### Data to examine ###
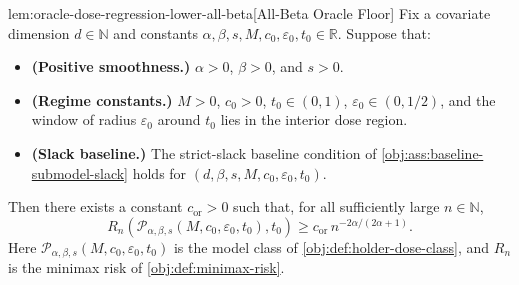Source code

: \documentclass[11pt]{article}
\begin{document}
\begin{lemmav}{lem:oracle-dose-regression-lower-all-beta}[All-Beta Oracle Floor]
Fix a covariate dimension $d\in\mathbb N$ and constants
$\alpha,\beta,s,M,c_0,\varepsilon_0,t_0\in\mathbb R$. Suppose that:
\begin{itemize}
\item \textbf{(Positive smoothness.)} $\alpha>0$, $\beta>0$, and $s>0$.
\item \textbf{(Regime constants.)} $M>0$, $c_0>0$, $t_0\in(0,1)$, $\varepsilon_0\in(0,1/2)$, and the window of radius $\varepsilon_0$ around $t_0$ lies in the interior dose region.
\item \textbf{(Slack baseline.)} The strict-slack baseline condition of \cref{obj:ass:baseline-submodel-slack} holds for $(d,\beta,s,M,c_0,\varepsilon_0,t_0)$.
\end{itemize}
Then there exists a constant $c_{\mathrm{or}}>0$ such that, for all sufficiently large $n\in\mathbb N$,
\[
R_n\!\left(\mathcal P_{\alpha,\beta,s}(M,c_0,\varepsilon_0,t_0),t_0\right)
\ge
c_{\mathrm{or}}\, n^{-2\alpha/(2\alpha+1)} .
\]
Here $\mathcal P_{\alpha,\beta,s}(M,c_0,\varepsilon_0,t_0)$ is the model class of \cref{obj:def:holder-dose-class}, and $R_n$ is the minimax risk of \cref{obj:def:minimax-risk}.
\end{lemmav}
\end{document}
###
Work instruction ->
The answer is a faithful copy of the records above, with the pictures removed.

Problem solution ->
Source code

: \documentclass[11pt]{article}
\begin{document}
\begin{lemmav}{lem:oracle-dose-regression-lower-all-beta}[All-Beta Oracle Floor]
Fix a covariate dimension $d\in\mathbb N$ and constants
$\alpha,\beta,s,M,c_0,\varepsilon_0,t_0\in\mathbb R$. Suppose that:
\begin{itemize}
\item \textbf{(Positive smoothness.)} $\alpha>0$, $\beta>0$, and $s>0$.
\item \textbf{(Regime constants.)} $M>0$, $c_0>0$, $t_0\in(0,1)$, $\varepsilon_0\in(0,1/2)$, and the window of radius $\varepsilon_0$ around $t_0$ lies in the interior dose region.
\item \textbf{(Slack baseline.)} The strict-slack baseline condition of \cref{obj:ass:baseline-submodel-slack} holds for $(d,\beta,s,M,c_0,\varepsilon_0,t_0)$.
\end{itemize}
Then there exists a constant $c_{\mathrm{or}}>0$ such that, for all sufficiently large $n\in\mathbb N$,
\[
R_n\!\left(\mathcal P_{\alpha,\beta,s}(M,c_0,\varepsilon_0,t_0),t_0\right)
\ge
c_{\mathrm{or}}\, n^{-2\alpha/(2\alpha+1)} .
\]
Here $\mathcal P_{\alpha,\beta,s}(M,c_0,\varepsilon_0,t_0)$ is the model class of \cref{obj:def:holder-dose-class}, and $R_n$ is the minimax risk of \cref{obj:def:minimax-risk}.
\end{lemmav}
\end{document}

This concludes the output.